Hintergrund ist der geplante personelle Aufwuchs der Bundeswehr. Angesichts der aktuellen Bedrohungslage soll die Zahl der aktiven Soldaten bis 2035 auf 265.000 steigen. Zusätzlich müssen etwa 200.000 Angehörige einer stehenden Reserve ausgestattet werden. Intern firmiert die Bekleidungsoffensive unter dem Projektnamen „Faser“, kurz für „Feldausstattung Soldat / Erweiterte Reserve“.
Mehr Neueinkleidungen durch Wehrdienst
Teil des Vorhabens ist auch die Ausstattung neuer Wehrdienstleistender. Ab dem kommenden Jahr rechnet die Bundeswehr mit etwa 20.000 Männern, die den neuen Wehrdienst beginnen sollen. In den vergangenen Jahren hatten sich rund 13.000 Rekruten gemeldet. Nach Angaben des Wehrressorts führen die kurzen Stehzeiten zu einer erheblich steigenden Zahl an Neueinkleidungen. Gleichzeitig werde bei der Ausstattung neuer Rekruten ein hoher Qualitätsstandard angestrebt, was zusätzliche Mittel erforderlich mache.
Kritik vom Bundesrechnungshof
Der Bundesrechnungshof äußerte deutliche Kritik an den Plänen des Verteidigungsministeriums. In einem Prüfbericht bemängeln die Experten, dass bislang keine konkreten und belastbaren Planungen für den personellen Aufwuchs der Bundeswehr vorlägen.

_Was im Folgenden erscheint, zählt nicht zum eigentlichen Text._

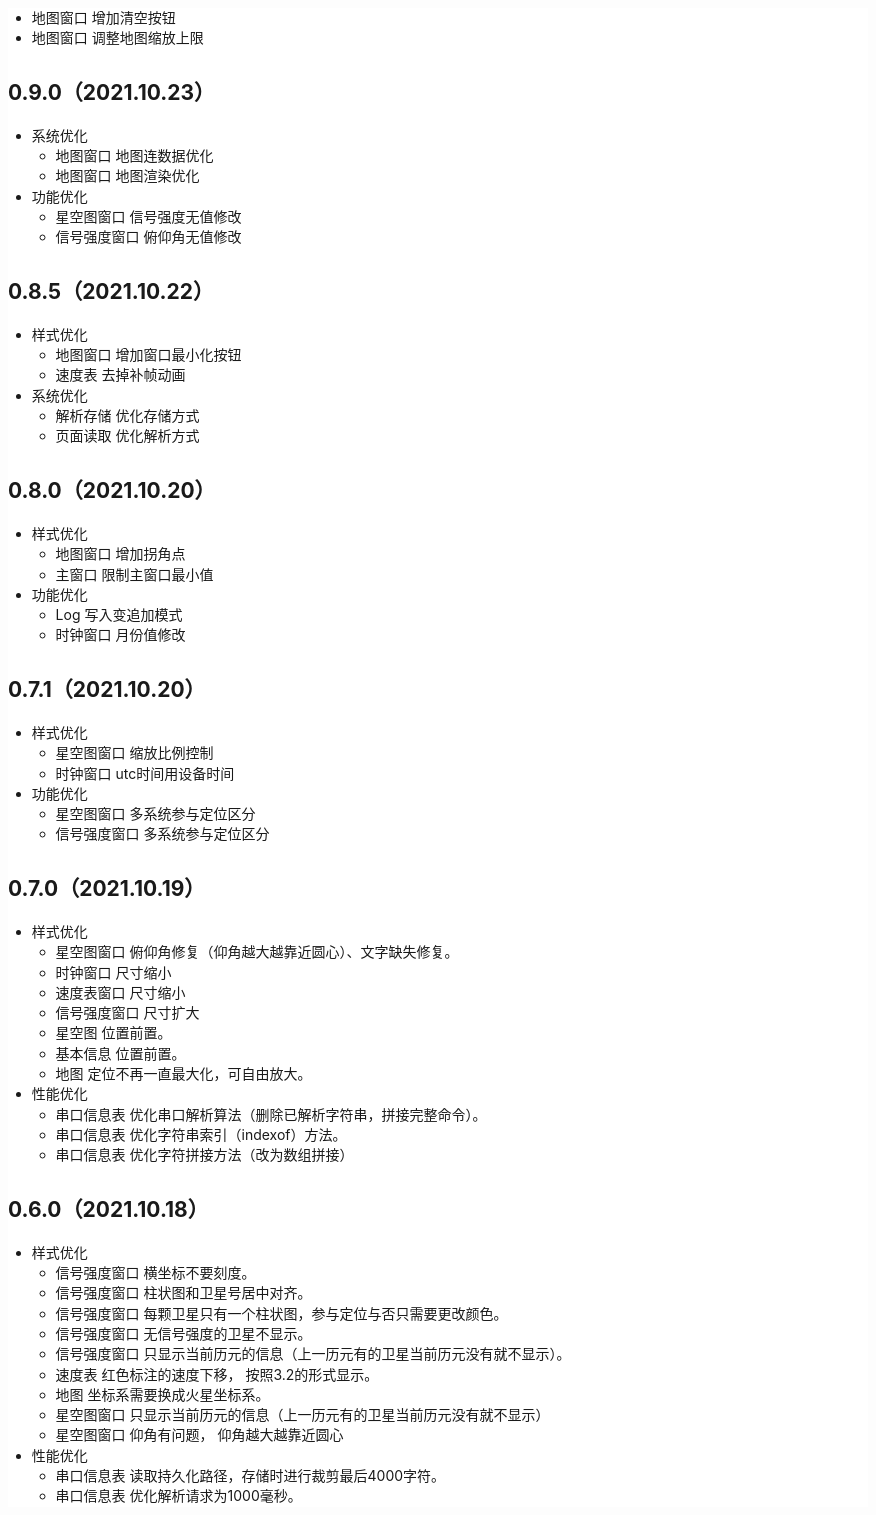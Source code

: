   + 地图窗口  增加清空按钮
  + 地图窗口  调整地图缩放上限
## 0.9.0（2021.10.23）
* 系统优化
  + 地图窗口  地图连数据优化
  + 地图窗口  地图渲染优化
* 功能优化
  + 星空图窗口  信号强度无值修改
  + 信号强度窗口  俯仰角无值修改
## 0.8.5（2021.10.22）
* 样式优化
  + 地图窗口  增加窗口最小化按钮
  + 速度表  去掉补帧动画
* 系统优化
  + 解析存储  优化存储方式
  + 页面读取  优化解析方式
## 0.8.0（2021.10.20）
* 样式优化
  + 地图窗口  增加拐角点
  + 主窗口  限制主窗口最小值
* 功能优化
  + Log   写入变追加模式
  + 时钟窗口  月份值修改
## 0.7.1（2021.10.20）
* 样式优化
  + 星空图窗口  缩放比例控制
  + 时钟窗口  utc时间用设备时间
* 功能优化
  + 星空图窗口  多系统参与定位区分
  + 信号强度窗口  多系统参与定位区分
## 0.7.0（2021.10.19）
* 样式优化
  + 星空图窗口  俯仰角修复（仰角越大越靠近圆心）、文字缺失修复。
  + 时钟窗口  尺寸缩小
  + 速度表窗口  尺寸缩小
  + 信号强度窗口  尺寸扩大
  + 星空图  位置前置。
  + 基本信息   位置前置。
  + 地图  定位不再一直最大化，可自由放大。
* 性能优化
  + 串口信息表  优化串口解析算法（删除已解析字符串，拼接完整命令）。
  + 串口信息表  优化字符串索引（indexof）方法。
  + 串口信息表  优化字符拼接方法（改为数组拼接）
## 0.6.0（2021.10.18）
* 样式优化
  + 信号强度窗口 横坐标不要刻度。
  + 信号强度窗口 柱状图和卫星号居中对齐。
  + 信号强度窗口 每颗卫星只有一个柱状图，参与定位与否只需要更改颜色。
  + 信号强度窗口 无信号强度的卫星不显示。 
  + 信号强度窗口 只显示当前历元的信息（上一历元有的卫星当前历元没有就不显示）。
  + 速度表  红色标注的速度下移， 按照3.2的形式显示。
  + 地图  坐标系需要换成火星坐标系。
  + 星空图窗口 只显示当前历元的信息（上一历元有的卫星当前历元没有就不显示）
  + 星空图窗口 仰角有问题， 仰角越大越靠近圆心
* 性能优化
  + 串口信息表  读取持久化路径，存储时进行裁剪最后4000字符。
  + 串口信息表  优化解析请求为1000毫秒。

Dennoch beabsichtige das Ministerium, vollständige Ausrüstungssets für bis zu 460.000 Soldatinnen und Soldaten zu beschaffen.
Nach Einschätzung der Prüfer bestehe das Risiko, dass Bekleidung über den tatsächlichen Bedarf hinaus angeschafft werde. Zudem kritisieren sie, dass das milliardenschwere Projekt an eine Inhouse-Gesellschaft der Bundeswehr vergeben werden soll. Dies berge sowohl vergaberechtliche Risiken durch mögliche Klagen von Wettbewerbern als auch die Gefahr einer sogenannten „Rüstungsinflation“. In dem Bericht wird gewarnt, dass die Beschaffung überteuert sowie wenig innovativ und resilient ausfallen könnte.